Detailed Description
In order to make the technical problems solved, technical solutions adopted and technical effects achieved by the present invention clearer, the present invention is further described in detail below with reference to the accompanying drawings and embodiments. It is to be understood that the specific embodiments described herein are merely illustrative of the invention and are not limiting of the invention. It should be further noted that, for the convenience of description, only some but not all of the relevant aspects of the present invention are shown in the drawings.
Fig. 1 is a flowchart of an implementation of a self-verification variable name distributed storage method based on a CNFS protocol according to the present invention. As shown in fig. 1, a self-verification variable name distributed storage method based on a CNFS protocol provided in an embodiment of the present invention includes:
and 100, uploading a user node to generate CNFS node information based on a file system of a CNFS protocol.

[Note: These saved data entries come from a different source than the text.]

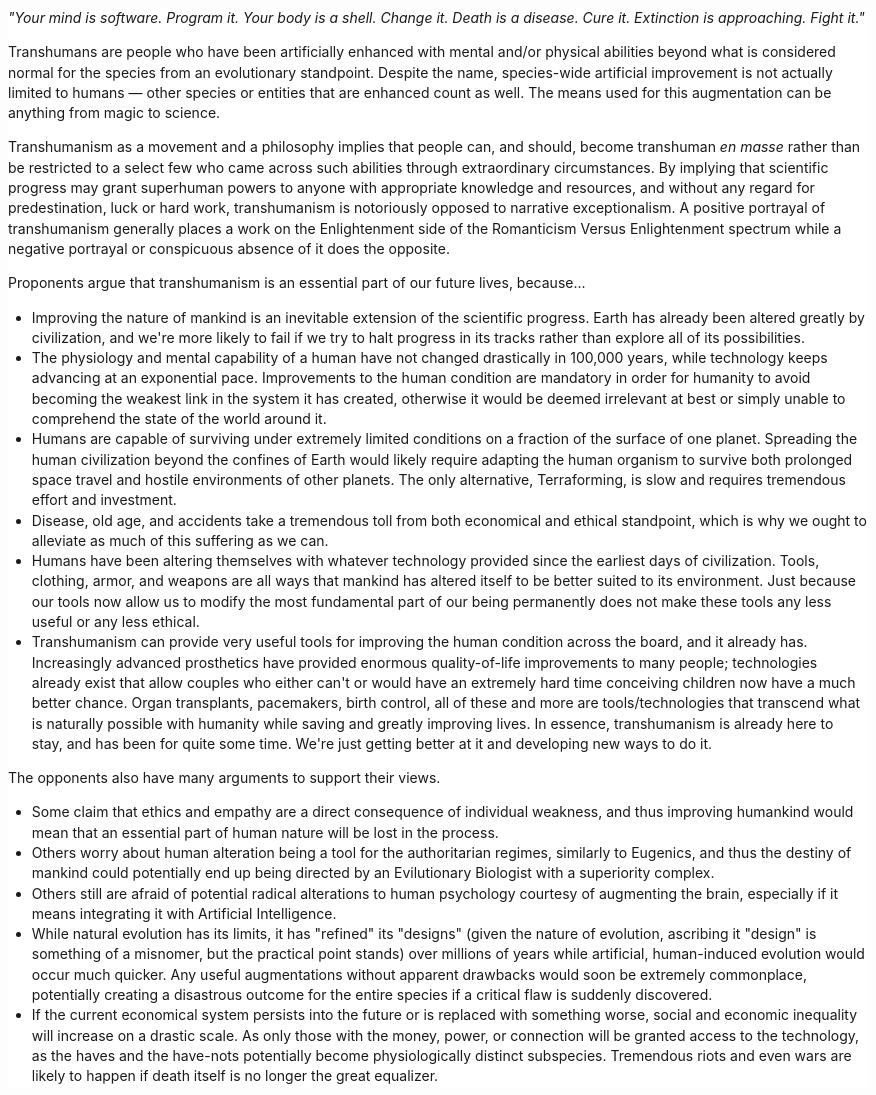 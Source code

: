 _"Your mind is software. Program it. Your body is a shell. Change it. Death is a disease. Cure it. Extinction is approaching. Fight it."_

Transhumans are people who have been artificially enhanced with mental and/or physical abilities beyond what is considered normal for the species from an evolutionary standpoint. Despite the name, species-wide artificial improvement is not actually limited to humans — other species or entities that are enhanced count as well. The means used for this augmentation can be anything from magic to science.

Transhumanism as a movement and a philosophy implies that people can, and should, become transhuman _en masse_ rather than be restricted to a select few who came across such abilities through extraordinary circumstances. By implying that scientific progress may grant superhuman powers to anyone with appropriate knowledge and resources, and without any regard for predestination, luck or hard work, transhumanism is notoriously opposed to narrative exceptionalism. A positive portrayal of transhumanism generally places a work on the Enlightenment side of the Romanticism Versus Enlightenment spectrum while a negative portrayal or conspicuous absence of it does the opposite.

Proponents argue that transhumanism is an essential part of our future lives, because...

-   Improving the nature of mankind is an inevitable extension of the scientific progress. Earth has already been altered greatly by civilization, and we're more likely to fail if we try to halt progress in its tracks rather than explore all of its possibilities.
-   The physiology and mental capability of a human have not changed drastically in 100,000 years, while technology keeps advancing at an exponential pace. Improvements to the human condition are mandatory in order for humanity to avoid becoming the weakest link in the system it has created, otherwise it would be deemed irrelevant at best or simply unable to comprehend the state of the world around it.
-   Humans are capable of surviving under extremely limited conditions on a fraction of the surface of one planet. Spreading the human civilization beyond the confines of Earth would likely require adapting the human organism to survive both prolonged space travel and hostile environments of other planets. The only alternative, Terraforming, is slow and requires tremendous effort and investment.
-   Disease, old age, and accidents take a tremendous toll from both economical and ethical standpoint, which is why we ought to alleviate as much of this suffering as we can.
-   Humans have been altering themselves with whatever technology provided since the earliest days of civilization. Tools, clothing, armor, and weapons are all ways that mankind has altered itself to be better suited to its environment. Just because our tools now allow us to modify the most fundamental part of our being permanently does not make these tools any less useful or any less ethical.
-   Transhumanism can provide very useful tools for improving the human condition across the board, and it already has. Increasingly advanced prosthetics have provided enormous quality-of-life improvements to many people; technologies already exist that allow couples who either can't or would have an extremely hard time conceiving children now have a much better chance. Organ transplants, pacemakers, birth control, all of these and more are tools/technologies that transcend what is naturally possible with humanity while saving and greatly improving lives. In essence, transhumanism is already here to stay, and has been for quite some time. We're just getting better at it and developing new ways to do it.

The opponents also have many arguments to support their views.

-   Some claim that ethics and empathy are a direct consequence of individual weakness, and thus improving humankind would mean that an essential part of human nature will be lost in the process.
-   Others worry about human alteration being a tool for the authoritarian regimes, similarly to Eugenics, and thus the destiny of mankind could potentially end up being directed by an Evilutionary Biologist with a superiority complex.
-   Others still are afraid of potential radical alterations to human psychology courtesy of augmenting the brain, especially if it means integrating it with Artificial Intelligence.
-   While natural evolution has its limits, it has "refined" its "designs" (given the nature of evolution, ascribing it "design" is something of a misnomer, but the practical point stands) over millions of years while artificial, human-induced evolution would occur much quicker. Any useful augmentations without apparent drawbacks would soon be extremely commonplace, potentially creating a disastrous outcome for the entire species if a critical flaw is suddenly discovered.
-   If the current economical system persists into the future or is replaced with something worse, social and economic inequality will increase on a drastic scale. As only those with the money, power, or connection will be granted access to the technology, as the haves and the have-nots potentially become physiologically distinct subspecies. Tremendous riots and even wars are likely to happen if death itself is no longer the great equalizer.
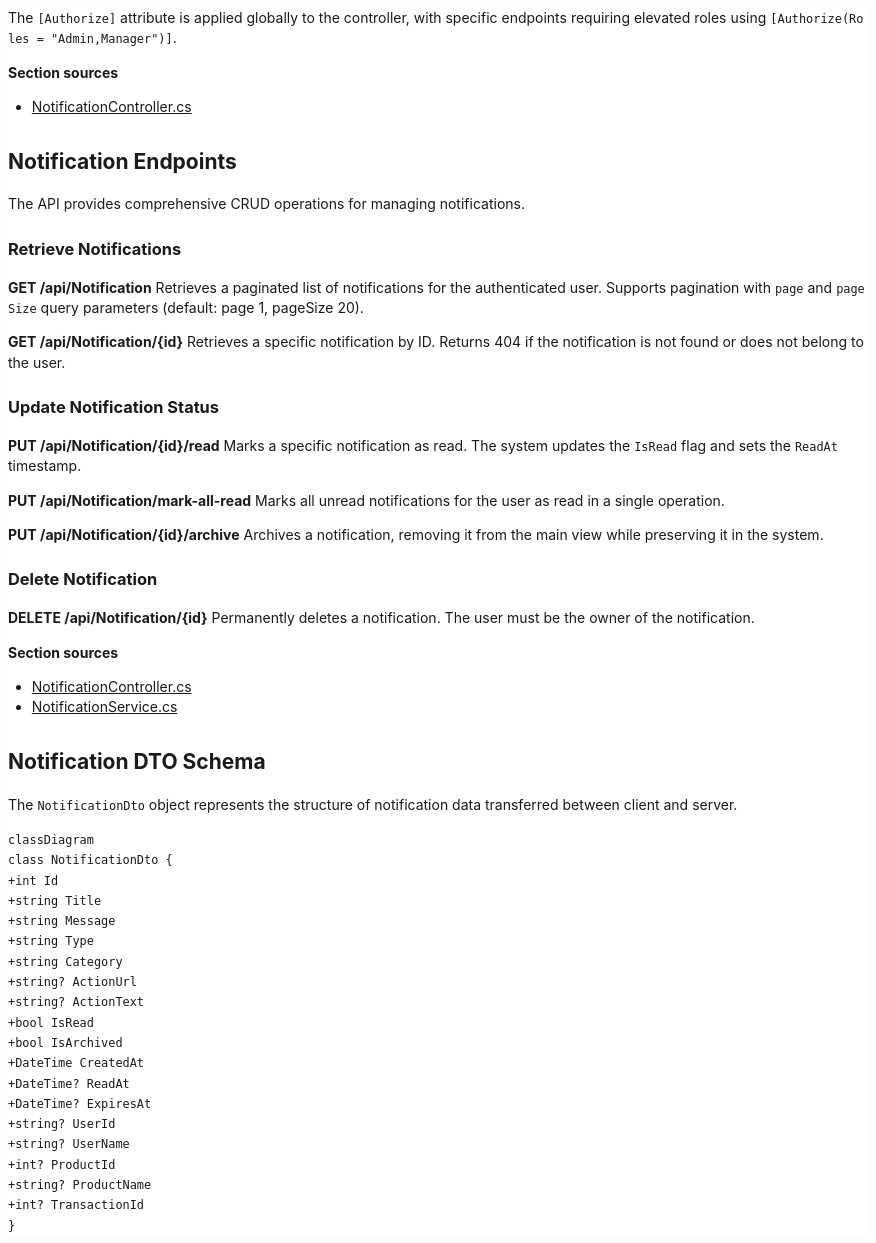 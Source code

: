 The `[Authorize]` attribute is applied globally to the controller, with specific endpoints requiring elevated roles using `[Authorize(Roles = "Admin,Manager")]`.

**Section sources**
- [NotificationController.cs](file://src/Inventory.API/Controllers/NotificationController.cs#L8-L20)

## Notification Endpoints
The API provides comprehensive CRUD operations for managing notifications.

### Retrieve Notifications
**GET /api/Notification**
Retrieves a paginated list of notifications for the authenticated user. Supports pagination with `page` and `pageSize` query parameters (default: page 1, pageSize 20).

**GET /api/Notification/{id}**
Retrieves a specific notification by ID. Returns 404 if the notification is not found or does not belong to the user.

### Update Notification Status
**PUT /api/Notification/{id}/read**
Marks a specific notification as read. The system updates the `IsRead` flag and sets the `ReadAt` timestamp.

**PUT /api/Notification/mark-all-read**
Marks all unread notifications for the user as read in a single operation.

**PUT /api/Notification/{id}/archive**
Archives a notification, removing it from the main view while preserving it in the system.

### Delete Notification
**DELETE /api/Notification/{id}**
Permanently deletes a notification. The user must be the owner of the notification.

**Section sources**
- [NotificationController.cs](file://src/Inventory.API/Controllers/NotificationController.cs#L22-L128)
- [NotificationService.cs](file://src/Inventory.API/Services/NotificationService.cs#L138-L176)

## Notification DTO Schema
The `NotificationDto` object represents the structure of notification data transferred between client and server.

```mermaid
classDiagram
class NotificationDto {
+int Id
+string Title
+string Message
+string Type
+string Category
+string? ActionUrl
+string? ActionText
+bool IsRead
+bool IsArchived
+DateTime CreatedAt
+DateTime? ReadAt
+DateTime? ExpiresAt
+string? UserId
+string? UserName
+int? ProductId
+string? ProductName
+int? TransactionId
}
```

In this embodiment, the uploading user node is represented by the user node a. Fig. 2 is a frame diagram of a file system of the CNFS protocol, and as shown in fig. 2, the file system based on the CNFS protocol includes: the system comprises a super node, a storage node and a plurality of user nodes, wherein the user nodes are CNFS clients of users, can perform user functions such as cache routing mapping, file uploading, namespace allocation, file downloading and user verification, and are inlets of the system used by the users. In this embodiment, a user node that performs file uploading is referred to as an uploading user node, and a user node that performs file accessing and downloading is referred to as an accessing user node. The super node is a key ring for innovatively providing semi-centralized distributed storage in a CNFS protocol, and is responsible for functions of using a block chain to store metadata to examine data and the like. In the invention, the super node is responsible for the verification function of the user, the agent module of the user node is responsible for interacting with the super node to finish the user verification, and the super node is responsible for finishing addressing according to the downloading request of the user to the content hash and providing the addressing for the user node. The storage nodes are responsible for distributively storing the file blocks and the file hash table and providing downloads. The hash table is responsible for storing hash values of all file blocks of the node to realize file block position index.
As shown in fig. 3, step 100 includes the following steps 101 to 103:
step 101, when an uploading user node accesses a file system based on a CNFS protocol for the first time, the uploading user node loads an access Agent module (Agent module), and the Agent module sends an authentication user request to a super node.
102, the super node judges whether the uploading user node A is a legal node according to the authentication user request, and checks whether the uploading user node A completes registration in a server module of the super node after judging that the uploading user node A is legal, and if the uploading user node A does not complete registration, the step 103 is carried out; and if the uploading user node A finishes the registration, allowing the user node to log in.
In the step, whether the uploading user node A is a legal node is judged by an anonymous examination method of the super node; and if the uploading user node A is judged to be an illegal node, rejecting the request of the uploading user node A.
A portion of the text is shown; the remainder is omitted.